00:19Both came into the care of RSPCA Queensland, infected with chlamydia.
00:24They can become incontinent, they can't see particularly well, so quite often when they
00:29come in they're in poor body condition, they can be dehydrated.
00:33But their chances of survival are limited by a shortage of the chlamydia vaccine and
00:38by housing developments in the area, which are encroaching on their habitat.
00:44We've got to the point now, this year it's like a line in the sand, if we keep going,
00:50the koalas that are left here have nowhere else to go, they've been cut off.
00:57More development proposals threaten the future of koalas in the Woogaroo forest in the Ipswich
01:03local government area.
01:05While these sites may not pose a major threat on their own, if all are approved, experts
01:11say it will dramatically reduce available habitat.
01:16And so it's that death by a thousand cut sort of thing.
01:19Wildlife experts estimate between 12 and 16,000 koalas remain in the wild across South East Queensland.
01:27They treat about 1,300 each year.
01:31Of those, at least half don't survive.
01:39But there is hope.
01:41I'm going to listen in for a female called Matilda.
01:45Using GPS technology, researcher Sean Fitzgibbon tracks a collared koala in bushland in Brisbane's
01:53South West. Matilda is among several young displaced koalas being used to successfully re-establish
02:01locally extinct populations like this one in Wacol.

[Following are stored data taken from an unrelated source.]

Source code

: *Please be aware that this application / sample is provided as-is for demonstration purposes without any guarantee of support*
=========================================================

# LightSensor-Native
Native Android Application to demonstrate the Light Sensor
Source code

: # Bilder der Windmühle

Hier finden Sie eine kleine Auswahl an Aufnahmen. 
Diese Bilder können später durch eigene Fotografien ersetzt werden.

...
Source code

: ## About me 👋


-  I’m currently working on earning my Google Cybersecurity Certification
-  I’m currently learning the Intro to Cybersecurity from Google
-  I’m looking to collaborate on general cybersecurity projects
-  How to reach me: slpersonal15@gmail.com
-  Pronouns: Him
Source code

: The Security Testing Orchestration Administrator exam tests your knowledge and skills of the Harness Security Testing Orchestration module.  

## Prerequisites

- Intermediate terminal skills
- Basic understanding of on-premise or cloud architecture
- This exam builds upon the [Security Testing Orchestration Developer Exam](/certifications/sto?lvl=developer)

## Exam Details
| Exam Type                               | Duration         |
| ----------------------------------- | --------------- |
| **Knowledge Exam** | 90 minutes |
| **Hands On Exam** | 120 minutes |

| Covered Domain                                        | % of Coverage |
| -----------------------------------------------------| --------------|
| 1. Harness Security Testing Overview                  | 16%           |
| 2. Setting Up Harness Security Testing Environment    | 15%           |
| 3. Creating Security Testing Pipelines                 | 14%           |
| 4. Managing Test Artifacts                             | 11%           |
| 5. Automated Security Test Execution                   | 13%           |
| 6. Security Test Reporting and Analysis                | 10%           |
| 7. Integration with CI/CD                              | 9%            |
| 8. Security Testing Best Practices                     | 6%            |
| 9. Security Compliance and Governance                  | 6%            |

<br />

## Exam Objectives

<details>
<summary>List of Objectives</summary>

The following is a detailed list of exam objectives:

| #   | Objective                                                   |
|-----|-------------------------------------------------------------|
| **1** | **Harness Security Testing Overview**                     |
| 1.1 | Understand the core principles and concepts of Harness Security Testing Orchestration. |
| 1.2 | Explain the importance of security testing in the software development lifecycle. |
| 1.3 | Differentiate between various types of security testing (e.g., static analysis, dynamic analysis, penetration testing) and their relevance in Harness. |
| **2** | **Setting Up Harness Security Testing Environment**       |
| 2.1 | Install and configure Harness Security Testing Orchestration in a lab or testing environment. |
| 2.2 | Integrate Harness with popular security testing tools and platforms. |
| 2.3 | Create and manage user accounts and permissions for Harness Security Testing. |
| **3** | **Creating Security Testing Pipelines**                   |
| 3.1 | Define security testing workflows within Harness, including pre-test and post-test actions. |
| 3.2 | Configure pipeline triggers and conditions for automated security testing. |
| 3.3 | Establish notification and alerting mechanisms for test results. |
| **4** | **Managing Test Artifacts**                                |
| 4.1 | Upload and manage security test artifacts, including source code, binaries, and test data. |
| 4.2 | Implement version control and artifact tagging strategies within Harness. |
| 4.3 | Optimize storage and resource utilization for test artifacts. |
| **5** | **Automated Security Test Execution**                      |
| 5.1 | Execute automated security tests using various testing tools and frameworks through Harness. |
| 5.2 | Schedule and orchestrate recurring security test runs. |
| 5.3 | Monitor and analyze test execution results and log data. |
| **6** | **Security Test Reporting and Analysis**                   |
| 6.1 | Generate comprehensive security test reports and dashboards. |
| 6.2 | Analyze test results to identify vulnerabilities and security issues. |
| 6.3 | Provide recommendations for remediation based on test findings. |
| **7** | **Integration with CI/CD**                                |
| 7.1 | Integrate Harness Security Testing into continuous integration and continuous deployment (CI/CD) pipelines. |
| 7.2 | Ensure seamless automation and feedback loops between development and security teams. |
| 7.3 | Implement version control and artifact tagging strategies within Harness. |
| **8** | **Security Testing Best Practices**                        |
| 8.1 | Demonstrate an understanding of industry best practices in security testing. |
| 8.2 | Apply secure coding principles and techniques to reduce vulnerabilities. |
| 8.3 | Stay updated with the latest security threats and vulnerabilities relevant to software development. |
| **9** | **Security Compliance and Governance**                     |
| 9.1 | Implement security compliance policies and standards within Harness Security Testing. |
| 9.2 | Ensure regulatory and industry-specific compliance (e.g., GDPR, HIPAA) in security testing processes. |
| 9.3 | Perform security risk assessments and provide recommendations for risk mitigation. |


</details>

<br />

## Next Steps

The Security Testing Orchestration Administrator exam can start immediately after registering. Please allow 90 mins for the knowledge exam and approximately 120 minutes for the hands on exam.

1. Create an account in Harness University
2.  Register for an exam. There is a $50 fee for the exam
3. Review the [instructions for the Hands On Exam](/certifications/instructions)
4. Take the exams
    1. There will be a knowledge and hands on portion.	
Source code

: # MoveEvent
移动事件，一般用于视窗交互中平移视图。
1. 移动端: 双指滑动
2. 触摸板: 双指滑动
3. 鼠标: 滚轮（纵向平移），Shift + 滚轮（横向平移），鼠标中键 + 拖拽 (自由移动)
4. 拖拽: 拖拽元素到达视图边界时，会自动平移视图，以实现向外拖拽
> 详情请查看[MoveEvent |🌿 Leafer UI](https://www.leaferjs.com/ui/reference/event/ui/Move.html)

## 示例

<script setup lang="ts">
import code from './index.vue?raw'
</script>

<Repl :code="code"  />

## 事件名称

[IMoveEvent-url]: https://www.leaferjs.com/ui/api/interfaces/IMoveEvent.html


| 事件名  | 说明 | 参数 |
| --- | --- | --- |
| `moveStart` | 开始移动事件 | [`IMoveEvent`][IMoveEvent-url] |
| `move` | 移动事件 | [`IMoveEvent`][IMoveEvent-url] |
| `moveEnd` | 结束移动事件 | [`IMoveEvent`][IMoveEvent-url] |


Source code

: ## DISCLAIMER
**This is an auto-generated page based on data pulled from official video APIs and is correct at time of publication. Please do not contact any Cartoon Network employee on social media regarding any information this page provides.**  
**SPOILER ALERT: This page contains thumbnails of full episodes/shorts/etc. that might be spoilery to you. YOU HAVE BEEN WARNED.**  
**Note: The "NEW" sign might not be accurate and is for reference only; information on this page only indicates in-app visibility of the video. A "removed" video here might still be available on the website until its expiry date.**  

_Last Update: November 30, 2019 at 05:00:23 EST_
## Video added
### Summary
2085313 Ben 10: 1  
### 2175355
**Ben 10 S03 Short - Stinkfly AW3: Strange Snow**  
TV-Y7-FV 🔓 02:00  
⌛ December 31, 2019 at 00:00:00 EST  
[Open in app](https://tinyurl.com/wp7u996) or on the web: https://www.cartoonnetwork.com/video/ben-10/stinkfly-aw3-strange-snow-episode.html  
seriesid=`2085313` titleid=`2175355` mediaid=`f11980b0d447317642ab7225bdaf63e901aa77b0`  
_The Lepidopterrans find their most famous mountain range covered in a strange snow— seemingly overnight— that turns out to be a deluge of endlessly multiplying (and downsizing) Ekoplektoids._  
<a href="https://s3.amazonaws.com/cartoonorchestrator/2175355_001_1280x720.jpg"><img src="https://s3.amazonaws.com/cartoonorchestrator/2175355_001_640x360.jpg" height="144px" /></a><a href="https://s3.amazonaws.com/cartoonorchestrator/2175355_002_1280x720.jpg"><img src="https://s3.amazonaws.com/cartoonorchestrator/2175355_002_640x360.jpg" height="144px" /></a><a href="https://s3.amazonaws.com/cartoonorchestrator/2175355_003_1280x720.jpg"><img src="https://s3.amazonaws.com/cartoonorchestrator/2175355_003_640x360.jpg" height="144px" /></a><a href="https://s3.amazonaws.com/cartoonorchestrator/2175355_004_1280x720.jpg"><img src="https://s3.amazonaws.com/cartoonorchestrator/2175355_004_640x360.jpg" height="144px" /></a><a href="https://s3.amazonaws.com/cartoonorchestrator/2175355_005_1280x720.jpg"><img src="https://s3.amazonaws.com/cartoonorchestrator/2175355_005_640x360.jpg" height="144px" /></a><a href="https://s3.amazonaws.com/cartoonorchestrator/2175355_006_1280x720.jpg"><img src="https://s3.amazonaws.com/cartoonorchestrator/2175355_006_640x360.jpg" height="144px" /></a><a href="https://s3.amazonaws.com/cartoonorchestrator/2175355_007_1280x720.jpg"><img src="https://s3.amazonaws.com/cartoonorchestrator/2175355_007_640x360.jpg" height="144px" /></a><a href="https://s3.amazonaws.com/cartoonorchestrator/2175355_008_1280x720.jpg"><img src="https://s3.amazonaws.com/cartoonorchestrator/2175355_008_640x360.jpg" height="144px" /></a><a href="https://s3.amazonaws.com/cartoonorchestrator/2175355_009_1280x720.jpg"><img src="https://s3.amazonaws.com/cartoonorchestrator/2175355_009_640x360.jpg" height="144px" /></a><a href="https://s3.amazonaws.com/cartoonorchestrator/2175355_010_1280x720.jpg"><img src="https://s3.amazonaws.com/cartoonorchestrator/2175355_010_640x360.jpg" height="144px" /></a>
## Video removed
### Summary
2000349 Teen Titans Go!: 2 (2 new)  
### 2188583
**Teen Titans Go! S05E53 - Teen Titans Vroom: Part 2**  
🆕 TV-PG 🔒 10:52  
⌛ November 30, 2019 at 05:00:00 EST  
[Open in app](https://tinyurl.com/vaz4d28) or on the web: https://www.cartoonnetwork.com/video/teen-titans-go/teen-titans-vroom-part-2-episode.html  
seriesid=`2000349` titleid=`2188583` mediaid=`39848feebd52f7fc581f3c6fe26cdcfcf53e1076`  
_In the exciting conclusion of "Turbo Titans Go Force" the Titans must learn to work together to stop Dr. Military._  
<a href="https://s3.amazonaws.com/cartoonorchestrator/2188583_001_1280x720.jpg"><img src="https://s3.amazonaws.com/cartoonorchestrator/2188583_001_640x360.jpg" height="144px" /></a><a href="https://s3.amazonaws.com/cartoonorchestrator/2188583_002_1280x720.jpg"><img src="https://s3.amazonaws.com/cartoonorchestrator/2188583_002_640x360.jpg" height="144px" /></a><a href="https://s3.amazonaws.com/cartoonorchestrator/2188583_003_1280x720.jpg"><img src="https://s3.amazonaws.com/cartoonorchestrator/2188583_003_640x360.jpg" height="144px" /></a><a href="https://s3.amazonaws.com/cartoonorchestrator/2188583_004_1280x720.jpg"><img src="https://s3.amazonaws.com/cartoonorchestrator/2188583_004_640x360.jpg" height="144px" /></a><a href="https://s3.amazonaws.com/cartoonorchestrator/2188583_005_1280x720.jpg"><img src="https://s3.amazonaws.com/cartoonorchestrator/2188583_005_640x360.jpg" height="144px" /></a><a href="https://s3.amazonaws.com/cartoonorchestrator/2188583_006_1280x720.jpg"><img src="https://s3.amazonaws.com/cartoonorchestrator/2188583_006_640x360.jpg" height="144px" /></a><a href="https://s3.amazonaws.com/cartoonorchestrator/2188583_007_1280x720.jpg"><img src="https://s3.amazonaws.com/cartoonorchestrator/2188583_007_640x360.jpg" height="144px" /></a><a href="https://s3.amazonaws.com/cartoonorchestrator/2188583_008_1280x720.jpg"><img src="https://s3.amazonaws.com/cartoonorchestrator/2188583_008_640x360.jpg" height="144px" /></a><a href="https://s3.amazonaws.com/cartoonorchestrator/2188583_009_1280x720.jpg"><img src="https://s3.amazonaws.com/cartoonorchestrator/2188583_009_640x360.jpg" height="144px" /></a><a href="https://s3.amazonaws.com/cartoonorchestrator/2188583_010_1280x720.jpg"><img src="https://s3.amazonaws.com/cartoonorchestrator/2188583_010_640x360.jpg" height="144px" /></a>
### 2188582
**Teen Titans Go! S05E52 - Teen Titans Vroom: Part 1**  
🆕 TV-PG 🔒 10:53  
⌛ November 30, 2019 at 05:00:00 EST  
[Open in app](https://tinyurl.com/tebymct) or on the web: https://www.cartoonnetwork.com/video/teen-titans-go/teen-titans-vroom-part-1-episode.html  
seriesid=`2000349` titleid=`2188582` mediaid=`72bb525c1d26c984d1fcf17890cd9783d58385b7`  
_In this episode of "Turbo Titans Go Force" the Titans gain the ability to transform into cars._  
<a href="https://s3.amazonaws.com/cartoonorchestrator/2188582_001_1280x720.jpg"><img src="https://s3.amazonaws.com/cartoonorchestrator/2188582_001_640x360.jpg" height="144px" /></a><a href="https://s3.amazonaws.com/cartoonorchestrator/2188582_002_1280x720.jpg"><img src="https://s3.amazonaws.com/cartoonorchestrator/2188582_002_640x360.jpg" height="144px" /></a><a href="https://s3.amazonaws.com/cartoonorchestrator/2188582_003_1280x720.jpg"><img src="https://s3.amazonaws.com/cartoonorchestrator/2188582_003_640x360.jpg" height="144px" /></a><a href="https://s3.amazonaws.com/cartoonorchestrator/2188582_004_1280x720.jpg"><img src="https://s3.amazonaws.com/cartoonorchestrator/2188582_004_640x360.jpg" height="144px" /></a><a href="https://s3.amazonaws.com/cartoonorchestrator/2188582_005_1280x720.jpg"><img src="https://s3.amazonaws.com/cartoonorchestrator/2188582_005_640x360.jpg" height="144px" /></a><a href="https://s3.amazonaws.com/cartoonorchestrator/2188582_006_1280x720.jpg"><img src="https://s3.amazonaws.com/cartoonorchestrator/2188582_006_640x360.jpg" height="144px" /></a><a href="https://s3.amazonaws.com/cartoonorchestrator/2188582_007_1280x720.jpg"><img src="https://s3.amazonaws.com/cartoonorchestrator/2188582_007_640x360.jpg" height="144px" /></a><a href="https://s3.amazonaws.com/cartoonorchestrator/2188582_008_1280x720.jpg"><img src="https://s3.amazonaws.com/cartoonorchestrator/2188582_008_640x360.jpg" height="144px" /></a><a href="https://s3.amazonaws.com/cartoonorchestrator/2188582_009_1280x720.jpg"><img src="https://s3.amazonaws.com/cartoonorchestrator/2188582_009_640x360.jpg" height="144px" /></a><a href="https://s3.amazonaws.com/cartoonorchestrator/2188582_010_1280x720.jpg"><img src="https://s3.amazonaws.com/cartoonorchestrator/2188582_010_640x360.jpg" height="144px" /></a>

02:06We've placed more than a dozen animals here now and we're seeing already we've had the first
02:12generation and now the second generation coming through.
02:15As South East Queensland continues to grow and with the Olympics just seven years away,
02:22the need to strike the right balance between development and the environment has never been
02:29more important.
02:32I don't want to be somebody who stands there with Olympic visitors and says look,
02:38I could have shown you koalas in the wild, but I'm sorry I can't because they're now extinct.
02:42Because the powers that be decided they weren't worth it.